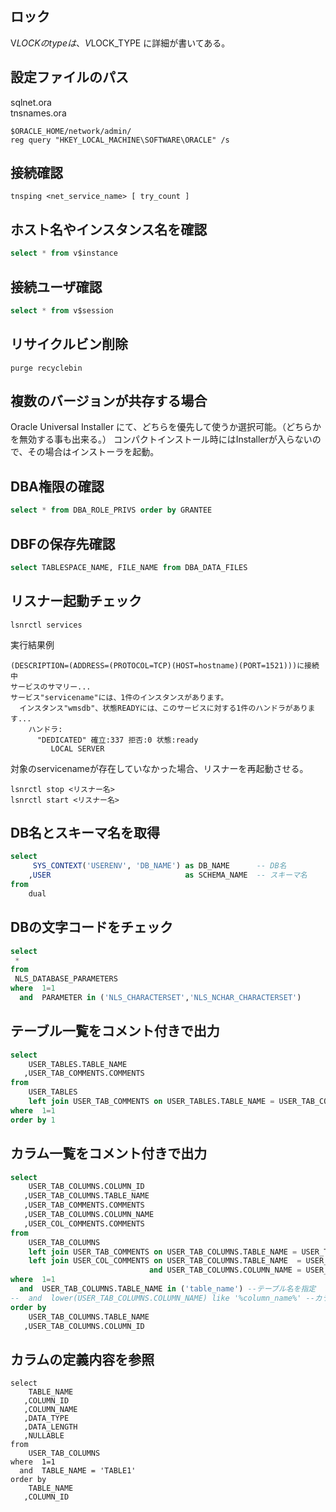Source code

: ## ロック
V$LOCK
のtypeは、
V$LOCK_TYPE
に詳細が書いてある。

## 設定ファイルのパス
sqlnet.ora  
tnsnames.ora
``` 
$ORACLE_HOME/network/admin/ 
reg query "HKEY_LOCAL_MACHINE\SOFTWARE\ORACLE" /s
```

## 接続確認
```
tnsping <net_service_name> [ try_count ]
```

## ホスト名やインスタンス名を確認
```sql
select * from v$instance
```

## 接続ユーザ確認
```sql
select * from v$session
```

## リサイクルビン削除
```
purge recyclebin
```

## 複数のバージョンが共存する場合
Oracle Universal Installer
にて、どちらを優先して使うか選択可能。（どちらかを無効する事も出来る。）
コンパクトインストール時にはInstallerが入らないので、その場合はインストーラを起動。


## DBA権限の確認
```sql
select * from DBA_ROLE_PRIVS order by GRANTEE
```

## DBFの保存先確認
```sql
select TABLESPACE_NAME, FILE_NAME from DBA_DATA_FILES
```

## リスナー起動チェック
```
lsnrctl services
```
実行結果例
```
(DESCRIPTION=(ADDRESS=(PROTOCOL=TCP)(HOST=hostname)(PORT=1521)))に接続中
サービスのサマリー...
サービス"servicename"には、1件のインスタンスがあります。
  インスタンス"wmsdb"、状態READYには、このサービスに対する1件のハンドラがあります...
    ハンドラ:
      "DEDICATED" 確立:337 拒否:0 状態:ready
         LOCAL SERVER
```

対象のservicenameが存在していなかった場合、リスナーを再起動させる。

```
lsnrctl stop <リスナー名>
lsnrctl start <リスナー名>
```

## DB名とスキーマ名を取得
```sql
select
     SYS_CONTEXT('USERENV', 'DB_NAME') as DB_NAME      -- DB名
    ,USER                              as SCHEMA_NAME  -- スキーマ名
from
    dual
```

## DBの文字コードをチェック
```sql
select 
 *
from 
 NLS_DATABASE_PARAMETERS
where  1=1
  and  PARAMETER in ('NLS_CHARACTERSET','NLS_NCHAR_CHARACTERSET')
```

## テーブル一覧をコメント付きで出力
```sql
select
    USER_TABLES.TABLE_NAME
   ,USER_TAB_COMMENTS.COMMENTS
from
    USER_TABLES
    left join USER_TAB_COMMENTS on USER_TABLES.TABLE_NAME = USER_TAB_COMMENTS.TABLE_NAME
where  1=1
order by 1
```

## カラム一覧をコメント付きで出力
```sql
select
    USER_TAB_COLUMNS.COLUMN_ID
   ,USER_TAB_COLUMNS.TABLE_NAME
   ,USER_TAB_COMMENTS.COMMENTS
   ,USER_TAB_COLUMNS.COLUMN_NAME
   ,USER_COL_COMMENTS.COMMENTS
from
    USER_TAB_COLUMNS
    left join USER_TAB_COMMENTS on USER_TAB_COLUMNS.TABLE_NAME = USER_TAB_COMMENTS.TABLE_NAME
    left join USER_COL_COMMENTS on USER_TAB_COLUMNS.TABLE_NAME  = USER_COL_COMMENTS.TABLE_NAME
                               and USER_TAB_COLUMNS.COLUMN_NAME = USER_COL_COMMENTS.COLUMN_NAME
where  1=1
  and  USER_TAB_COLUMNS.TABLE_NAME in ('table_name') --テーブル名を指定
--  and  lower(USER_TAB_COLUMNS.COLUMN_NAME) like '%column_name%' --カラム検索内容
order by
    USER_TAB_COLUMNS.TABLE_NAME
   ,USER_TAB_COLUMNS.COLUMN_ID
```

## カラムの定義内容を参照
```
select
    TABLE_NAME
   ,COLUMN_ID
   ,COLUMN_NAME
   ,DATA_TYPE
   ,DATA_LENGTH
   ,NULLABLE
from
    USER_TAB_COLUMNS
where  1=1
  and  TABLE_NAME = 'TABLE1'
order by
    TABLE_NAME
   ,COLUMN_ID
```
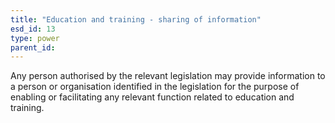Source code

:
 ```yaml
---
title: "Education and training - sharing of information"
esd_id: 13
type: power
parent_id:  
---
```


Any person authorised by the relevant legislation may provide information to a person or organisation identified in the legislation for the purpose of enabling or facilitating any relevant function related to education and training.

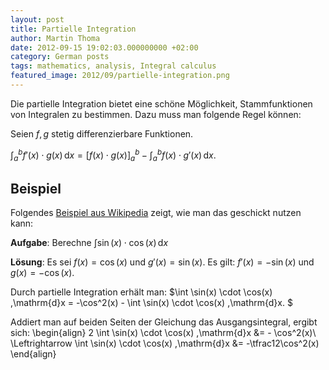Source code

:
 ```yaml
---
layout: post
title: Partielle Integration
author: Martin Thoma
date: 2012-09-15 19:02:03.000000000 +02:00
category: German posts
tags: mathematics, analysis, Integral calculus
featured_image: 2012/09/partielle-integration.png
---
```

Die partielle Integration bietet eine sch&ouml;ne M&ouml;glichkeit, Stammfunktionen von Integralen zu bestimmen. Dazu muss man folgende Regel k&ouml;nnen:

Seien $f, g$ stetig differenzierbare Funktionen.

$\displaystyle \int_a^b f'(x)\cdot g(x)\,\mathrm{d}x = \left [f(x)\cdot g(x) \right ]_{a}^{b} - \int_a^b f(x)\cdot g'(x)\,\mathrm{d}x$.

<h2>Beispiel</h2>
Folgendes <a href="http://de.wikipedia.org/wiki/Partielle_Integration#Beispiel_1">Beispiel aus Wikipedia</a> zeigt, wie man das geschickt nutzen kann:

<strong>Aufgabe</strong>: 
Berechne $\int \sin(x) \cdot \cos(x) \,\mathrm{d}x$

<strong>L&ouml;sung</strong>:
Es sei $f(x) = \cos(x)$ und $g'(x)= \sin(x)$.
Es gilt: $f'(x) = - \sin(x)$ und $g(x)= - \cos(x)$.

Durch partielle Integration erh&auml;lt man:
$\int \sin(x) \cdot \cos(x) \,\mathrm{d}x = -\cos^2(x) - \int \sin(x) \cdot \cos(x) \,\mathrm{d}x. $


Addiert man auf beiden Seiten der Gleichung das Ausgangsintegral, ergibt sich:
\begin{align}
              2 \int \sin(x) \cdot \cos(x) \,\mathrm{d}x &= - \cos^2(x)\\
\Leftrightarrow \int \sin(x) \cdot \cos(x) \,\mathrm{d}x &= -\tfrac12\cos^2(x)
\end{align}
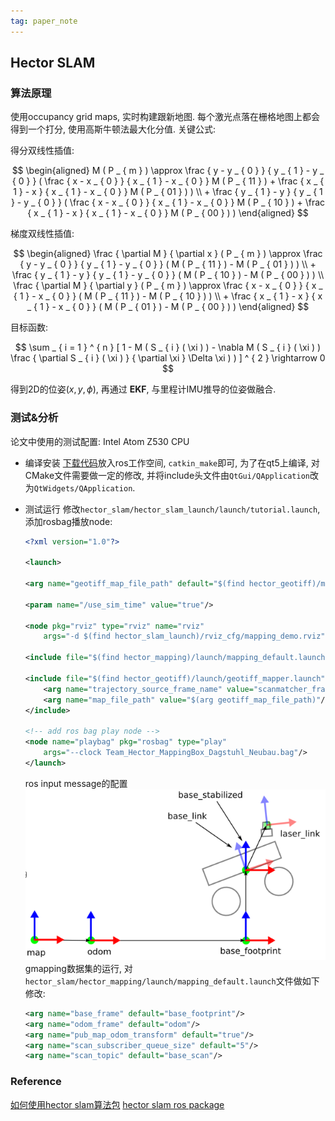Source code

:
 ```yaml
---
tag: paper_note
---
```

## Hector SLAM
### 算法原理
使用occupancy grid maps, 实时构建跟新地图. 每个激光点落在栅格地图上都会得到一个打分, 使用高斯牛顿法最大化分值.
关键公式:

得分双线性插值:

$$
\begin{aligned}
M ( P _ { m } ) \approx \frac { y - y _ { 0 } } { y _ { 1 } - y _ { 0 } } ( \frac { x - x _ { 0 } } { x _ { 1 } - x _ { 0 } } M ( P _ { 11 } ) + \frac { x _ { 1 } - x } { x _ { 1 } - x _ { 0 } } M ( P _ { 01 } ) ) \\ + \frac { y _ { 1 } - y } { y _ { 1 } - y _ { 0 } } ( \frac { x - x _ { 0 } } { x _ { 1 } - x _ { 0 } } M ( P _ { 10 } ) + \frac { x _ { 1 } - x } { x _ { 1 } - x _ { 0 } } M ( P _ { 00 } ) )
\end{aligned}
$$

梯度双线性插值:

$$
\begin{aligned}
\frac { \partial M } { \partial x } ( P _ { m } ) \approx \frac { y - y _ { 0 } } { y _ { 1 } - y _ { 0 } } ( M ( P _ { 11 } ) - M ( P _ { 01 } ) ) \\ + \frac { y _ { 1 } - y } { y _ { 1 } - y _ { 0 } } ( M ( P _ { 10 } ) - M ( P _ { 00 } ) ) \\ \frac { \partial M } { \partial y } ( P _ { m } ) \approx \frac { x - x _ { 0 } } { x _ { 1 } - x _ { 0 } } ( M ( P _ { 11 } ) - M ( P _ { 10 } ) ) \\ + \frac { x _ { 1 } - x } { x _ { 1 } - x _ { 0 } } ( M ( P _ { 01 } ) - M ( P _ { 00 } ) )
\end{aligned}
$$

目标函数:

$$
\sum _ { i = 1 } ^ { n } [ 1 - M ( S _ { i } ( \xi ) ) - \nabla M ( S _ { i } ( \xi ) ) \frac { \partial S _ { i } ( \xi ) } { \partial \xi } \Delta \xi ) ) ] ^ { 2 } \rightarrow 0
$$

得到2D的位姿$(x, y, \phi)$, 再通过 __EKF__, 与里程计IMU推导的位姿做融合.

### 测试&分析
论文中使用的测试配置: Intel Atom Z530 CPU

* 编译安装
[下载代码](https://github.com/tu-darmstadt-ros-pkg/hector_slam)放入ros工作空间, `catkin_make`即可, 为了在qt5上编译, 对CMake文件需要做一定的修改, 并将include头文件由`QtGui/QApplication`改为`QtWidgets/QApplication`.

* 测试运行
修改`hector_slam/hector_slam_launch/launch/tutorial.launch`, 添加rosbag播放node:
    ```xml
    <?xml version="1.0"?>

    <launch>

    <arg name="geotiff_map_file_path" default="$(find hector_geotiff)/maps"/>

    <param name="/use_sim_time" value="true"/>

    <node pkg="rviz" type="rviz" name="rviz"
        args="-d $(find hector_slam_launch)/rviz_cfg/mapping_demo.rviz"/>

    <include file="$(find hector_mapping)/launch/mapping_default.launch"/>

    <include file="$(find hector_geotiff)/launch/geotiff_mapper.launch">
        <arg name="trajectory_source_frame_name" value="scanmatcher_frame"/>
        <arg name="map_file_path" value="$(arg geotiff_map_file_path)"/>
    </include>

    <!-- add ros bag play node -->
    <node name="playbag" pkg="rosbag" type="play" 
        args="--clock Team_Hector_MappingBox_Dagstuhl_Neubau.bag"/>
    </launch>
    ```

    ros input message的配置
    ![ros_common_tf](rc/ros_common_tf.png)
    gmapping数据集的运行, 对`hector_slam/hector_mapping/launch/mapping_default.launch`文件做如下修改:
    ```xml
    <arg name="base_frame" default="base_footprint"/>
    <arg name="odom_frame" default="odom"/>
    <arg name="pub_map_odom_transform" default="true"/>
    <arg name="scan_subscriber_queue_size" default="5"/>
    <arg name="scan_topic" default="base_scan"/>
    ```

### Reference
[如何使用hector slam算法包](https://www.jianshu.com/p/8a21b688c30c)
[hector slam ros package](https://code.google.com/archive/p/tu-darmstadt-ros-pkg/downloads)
+++
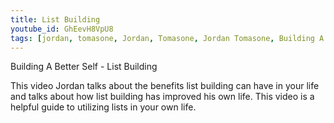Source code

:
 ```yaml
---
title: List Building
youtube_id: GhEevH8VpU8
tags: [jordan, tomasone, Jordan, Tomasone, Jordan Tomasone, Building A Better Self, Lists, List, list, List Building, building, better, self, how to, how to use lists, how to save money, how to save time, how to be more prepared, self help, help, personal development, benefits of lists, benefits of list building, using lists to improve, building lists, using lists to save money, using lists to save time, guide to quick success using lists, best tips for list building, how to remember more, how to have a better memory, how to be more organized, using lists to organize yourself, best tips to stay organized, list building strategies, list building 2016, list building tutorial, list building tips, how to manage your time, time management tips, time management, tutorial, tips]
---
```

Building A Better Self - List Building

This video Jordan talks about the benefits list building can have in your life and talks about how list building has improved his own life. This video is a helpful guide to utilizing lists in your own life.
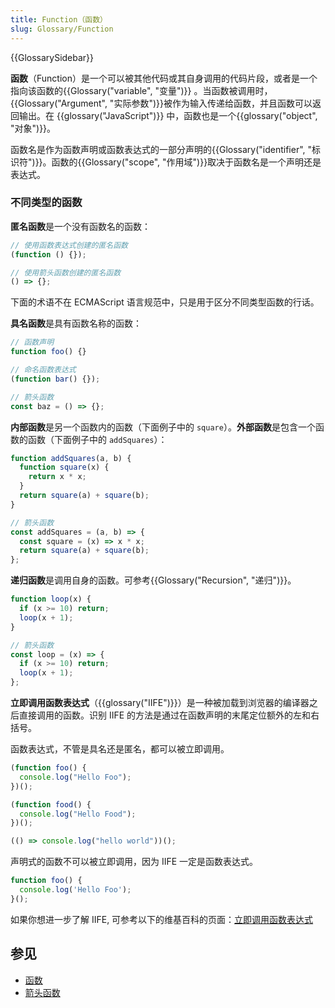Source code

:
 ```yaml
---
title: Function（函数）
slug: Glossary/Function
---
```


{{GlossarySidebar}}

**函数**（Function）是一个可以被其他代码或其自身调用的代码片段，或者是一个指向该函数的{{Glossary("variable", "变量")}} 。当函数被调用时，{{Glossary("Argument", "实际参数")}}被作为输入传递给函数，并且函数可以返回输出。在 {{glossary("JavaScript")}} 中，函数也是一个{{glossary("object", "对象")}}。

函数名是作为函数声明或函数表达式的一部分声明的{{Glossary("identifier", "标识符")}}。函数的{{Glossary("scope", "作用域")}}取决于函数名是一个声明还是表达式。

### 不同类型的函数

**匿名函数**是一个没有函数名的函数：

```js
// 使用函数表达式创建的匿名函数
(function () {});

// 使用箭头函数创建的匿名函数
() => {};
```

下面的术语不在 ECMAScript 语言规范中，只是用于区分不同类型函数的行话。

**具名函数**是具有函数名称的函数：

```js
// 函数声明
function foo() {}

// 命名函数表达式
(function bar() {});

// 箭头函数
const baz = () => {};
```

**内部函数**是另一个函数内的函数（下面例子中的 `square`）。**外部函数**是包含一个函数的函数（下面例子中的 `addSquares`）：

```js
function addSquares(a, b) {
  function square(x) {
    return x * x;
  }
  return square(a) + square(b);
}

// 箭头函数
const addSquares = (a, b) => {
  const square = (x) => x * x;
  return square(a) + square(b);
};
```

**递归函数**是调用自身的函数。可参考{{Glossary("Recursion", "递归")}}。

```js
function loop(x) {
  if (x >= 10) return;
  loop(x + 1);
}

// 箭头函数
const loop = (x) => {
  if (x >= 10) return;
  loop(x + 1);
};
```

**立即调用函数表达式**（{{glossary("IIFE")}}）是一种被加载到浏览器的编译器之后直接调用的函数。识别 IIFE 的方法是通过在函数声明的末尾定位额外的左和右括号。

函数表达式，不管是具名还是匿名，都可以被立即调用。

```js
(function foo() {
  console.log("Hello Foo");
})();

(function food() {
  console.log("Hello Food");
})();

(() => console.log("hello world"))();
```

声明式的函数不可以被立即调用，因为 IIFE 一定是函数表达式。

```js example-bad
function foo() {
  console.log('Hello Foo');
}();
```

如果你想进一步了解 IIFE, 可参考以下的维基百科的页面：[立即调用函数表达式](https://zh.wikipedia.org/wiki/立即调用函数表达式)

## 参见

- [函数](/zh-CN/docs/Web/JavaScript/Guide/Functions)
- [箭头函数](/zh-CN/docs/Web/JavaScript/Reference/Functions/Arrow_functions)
+++
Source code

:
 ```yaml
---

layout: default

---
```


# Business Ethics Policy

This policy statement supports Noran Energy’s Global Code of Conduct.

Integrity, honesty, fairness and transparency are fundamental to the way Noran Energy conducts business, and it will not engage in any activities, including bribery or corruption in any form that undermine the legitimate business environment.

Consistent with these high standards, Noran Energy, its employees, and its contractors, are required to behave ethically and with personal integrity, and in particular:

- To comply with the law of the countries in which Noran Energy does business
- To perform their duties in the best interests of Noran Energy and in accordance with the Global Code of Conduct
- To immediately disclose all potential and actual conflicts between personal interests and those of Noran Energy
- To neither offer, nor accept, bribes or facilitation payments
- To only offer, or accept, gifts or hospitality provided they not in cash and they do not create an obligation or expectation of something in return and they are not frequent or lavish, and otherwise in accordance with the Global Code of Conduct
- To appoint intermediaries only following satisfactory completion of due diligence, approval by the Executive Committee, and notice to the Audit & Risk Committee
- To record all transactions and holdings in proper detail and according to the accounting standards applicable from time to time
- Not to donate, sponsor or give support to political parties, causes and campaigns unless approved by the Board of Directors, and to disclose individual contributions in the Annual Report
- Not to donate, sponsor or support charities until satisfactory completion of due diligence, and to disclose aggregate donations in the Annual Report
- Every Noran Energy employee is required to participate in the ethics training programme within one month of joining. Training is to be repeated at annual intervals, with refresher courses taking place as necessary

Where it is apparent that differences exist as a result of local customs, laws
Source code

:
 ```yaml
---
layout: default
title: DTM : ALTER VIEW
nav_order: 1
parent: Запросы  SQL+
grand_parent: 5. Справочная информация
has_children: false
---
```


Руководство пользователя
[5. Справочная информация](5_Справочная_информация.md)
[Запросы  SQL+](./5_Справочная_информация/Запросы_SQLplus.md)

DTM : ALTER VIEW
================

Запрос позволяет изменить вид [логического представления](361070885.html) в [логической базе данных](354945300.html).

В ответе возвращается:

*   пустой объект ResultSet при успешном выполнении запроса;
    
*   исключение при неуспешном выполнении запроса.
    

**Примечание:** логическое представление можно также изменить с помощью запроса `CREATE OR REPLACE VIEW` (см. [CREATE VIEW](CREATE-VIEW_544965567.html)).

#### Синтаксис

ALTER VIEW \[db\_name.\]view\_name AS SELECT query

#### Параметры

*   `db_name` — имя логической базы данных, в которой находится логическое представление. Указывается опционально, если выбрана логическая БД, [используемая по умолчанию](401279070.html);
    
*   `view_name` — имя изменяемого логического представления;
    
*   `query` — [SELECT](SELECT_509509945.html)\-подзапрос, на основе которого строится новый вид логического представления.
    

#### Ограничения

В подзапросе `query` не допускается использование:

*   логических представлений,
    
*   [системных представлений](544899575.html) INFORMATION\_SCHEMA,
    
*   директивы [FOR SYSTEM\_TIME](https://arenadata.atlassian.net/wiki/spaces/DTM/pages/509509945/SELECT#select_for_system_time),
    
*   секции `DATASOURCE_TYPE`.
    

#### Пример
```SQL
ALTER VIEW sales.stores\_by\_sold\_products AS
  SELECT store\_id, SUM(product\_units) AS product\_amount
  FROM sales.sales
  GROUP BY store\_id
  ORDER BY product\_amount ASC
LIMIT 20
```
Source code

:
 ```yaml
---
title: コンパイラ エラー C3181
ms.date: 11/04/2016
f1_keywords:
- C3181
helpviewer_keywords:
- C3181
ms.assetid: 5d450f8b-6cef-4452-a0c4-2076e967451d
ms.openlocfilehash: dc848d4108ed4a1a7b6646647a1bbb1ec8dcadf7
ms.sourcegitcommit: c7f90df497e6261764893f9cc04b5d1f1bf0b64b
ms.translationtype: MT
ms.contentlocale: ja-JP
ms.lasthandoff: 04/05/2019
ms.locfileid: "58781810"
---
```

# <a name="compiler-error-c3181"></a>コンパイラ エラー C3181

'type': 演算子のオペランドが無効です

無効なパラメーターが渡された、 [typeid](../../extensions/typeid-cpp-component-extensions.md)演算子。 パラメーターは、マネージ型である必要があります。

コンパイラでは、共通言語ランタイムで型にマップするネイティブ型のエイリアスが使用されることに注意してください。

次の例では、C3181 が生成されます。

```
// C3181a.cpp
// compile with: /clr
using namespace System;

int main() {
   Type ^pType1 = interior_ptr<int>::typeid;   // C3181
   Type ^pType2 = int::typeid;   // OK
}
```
+++
◆ What this task involves: Copy the lines from the entries above in which the word "disclose" appears.

◆ Result of this exercise:
- To immediately disclose all potential and actual conflicts between personal interests and those of Noran Energy
- Not to donate, sponsor or give support to political parties, causes and campaigns unless approved by the Board of Directors, and to disclose individual contributions in the Annual Report
- Not to donate, sponsor or support charities until satisfactory completion of due diligence, and to disclose aggregate donations in the Annual Report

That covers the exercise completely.